A Script for On Batholiths and Fibre Optics
The damp cold of late October in Northwestern Ontario didn’t just sit on the skin; it worked its way into the joints of the tripod legs and stiffened the rubber coating on the coaxial cables. A low ceiling of grey cloud pressed down on the tops of the jack pine and black spruce, flattening the light and turning the world into a study of desaturated greens and browns. There was no wind, only the damp, pervasive stillness of the Canadian Shield waiting for the first real snow. The air smelled of wet granite, decomposing aspen leaves, and the faint, metallic tang of the heating element in Lenny’s pocket warmer.
Lenny adjusted the collar of his jacket, his breath pluming in short, white bursts before vanishing.
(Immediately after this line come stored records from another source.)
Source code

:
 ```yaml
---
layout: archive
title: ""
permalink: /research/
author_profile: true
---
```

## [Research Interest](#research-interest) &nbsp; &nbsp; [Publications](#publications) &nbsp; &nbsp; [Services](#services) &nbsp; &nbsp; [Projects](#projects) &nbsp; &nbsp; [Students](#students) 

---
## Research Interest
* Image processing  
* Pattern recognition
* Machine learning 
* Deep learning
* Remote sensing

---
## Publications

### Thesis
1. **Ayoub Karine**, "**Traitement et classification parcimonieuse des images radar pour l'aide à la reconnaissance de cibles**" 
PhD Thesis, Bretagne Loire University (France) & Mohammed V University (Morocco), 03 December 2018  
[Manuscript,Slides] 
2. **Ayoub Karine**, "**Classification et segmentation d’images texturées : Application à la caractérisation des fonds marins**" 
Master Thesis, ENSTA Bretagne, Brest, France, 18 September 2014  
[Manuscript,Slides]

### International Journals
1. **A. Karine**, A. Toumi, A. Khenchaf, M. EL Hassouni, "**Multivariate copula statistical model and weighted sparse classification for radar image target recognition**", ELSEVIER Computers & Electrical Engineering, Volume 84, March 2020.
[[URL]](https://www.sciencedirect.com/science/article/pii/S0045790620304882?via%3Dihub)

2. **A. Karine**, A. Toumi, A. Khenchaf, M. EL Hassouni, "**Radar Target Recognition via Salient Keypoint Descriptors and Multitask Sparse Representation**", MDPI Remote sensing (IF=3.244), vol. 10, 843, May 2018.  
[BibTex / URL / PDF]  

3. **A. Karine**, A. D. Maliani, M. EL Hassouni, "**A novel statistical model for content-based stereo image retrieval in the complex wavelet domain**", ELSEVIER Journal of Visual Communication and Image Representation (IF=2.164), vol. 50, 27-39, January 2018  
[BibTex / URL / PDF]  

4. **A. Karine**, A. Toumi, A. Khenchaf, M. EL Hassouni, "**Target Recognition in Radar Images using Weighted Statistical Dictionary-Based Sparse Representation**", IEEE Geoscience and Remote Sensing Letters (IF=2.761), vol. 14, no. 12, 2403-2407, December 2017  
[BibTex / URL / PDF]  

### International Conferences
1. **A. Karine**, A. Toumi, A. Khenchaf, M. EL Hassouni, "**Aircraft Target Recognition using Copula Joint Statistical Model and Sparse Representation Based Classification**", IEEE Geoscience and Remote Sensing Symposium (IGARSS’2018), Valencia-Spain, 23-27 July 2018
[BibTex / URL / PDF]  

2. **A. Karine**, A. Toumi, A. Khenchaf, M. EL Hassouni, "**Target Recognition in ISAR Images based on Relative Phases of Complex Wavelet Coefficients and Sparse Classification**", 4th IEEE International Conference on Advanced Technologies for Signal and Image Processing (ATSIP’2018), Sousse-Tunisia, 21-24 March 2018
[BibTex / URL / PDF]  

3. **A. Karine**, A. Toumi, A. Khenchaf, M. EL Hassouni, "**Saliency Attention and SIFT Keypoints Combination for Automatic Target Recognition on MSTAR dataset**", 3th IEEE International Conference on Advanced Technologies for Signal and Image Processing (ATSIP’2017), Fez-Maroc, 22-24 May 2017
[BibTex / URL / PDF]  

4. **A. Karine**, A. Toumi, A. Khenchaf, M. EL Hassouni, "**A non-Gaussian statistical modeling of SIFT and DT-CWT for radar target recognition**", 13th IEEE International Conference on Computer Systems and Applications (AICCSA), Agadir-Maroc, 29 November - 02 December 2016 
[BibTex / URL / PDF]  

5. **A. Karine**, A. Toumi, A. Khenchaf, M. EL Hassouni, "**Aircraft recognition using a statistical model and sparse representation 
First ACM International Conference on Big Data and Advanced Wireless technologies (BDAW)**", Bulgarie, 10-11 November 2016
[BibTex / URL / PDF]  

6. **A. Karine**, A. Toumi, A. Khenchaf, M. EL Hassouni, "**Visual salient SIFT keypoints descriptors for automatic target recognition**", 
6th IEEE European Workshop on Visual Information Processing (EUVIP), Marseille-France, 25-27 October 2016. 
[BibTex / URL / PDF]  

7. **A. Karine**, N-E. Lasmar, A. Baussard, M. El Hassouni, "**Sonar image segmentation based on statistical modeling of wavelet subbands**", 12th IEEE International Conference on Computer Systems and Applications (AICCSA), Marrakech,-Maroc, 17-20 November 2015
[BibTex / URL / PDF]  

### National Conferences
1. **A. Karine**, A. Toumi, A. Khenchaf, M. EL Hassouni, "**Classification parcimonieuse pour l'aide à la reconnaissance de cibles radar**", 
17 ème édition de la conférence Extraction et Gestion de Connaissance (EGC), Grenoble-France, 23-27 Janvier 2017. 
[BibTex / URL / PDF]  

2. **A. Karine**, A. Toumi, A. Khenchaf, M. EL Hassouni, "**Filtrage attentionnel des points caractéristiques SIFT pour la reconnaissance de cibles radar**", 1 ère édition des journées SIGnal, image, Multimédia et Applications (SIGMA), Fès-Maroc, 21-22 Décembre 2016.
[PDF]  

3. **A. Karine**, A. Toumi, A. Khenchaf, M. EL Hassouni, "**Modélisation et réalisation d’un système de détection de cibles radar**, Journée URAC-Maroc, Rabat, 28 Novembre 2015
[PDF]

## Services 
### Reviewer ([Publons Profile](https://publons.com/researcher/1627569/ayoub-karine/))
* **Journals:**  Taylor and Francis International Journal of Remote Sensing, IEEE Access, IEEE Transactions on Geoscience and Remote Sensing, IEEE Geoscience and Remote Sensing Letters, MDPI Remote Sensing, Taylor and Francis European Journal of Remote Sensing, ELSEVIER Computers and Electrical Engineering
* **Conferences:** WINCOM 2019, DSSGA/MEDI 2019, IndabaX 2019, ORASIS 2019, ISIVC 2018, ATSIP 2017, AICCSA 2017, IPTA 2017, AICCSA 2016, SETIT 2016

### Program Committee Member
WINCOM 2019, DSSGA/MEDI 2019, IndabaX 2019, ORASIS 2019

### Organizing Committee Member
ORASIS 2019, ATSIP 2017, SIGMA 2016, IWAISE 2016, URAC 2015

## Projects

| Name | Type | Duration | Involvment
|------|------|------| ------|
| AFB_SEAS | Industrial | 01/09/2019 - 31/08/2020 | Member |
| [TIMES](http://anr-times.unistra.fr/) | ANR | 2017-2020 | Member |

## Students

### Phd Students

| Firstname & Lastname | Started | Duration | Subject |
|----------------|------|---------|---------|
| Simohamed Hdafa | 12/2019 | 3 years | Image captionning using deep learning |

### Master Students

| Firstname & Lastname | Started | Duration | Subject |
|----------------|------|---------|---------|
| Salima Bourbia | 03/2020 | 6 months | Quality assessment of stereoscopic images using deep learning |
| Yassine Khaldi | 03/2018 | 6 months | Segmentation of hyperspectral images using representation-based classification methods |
He looked through the viewfinder of the mirrorless camera mounted on the tripod. The histogram was bunched to the left. Too dark. It was always too dark this time of year, the sun retreating behind the tree line by late afternoon. He wasn't trying to capture a sunset, though. He was trying to capture the rock.
“Battery’s flashing,” Ben said. He was standing a few metres away, hands shoved deep into the pockets of his parka, watching the drone hover nervously above the outcrop.
“Swap it,” Lenny said, not looking up. He adjusted the shutter speed, sacrificing a bit of exposure for sharpness. The texture of the rock was the only thing that mattered. This wasn't for Instagram. It was for the asset library.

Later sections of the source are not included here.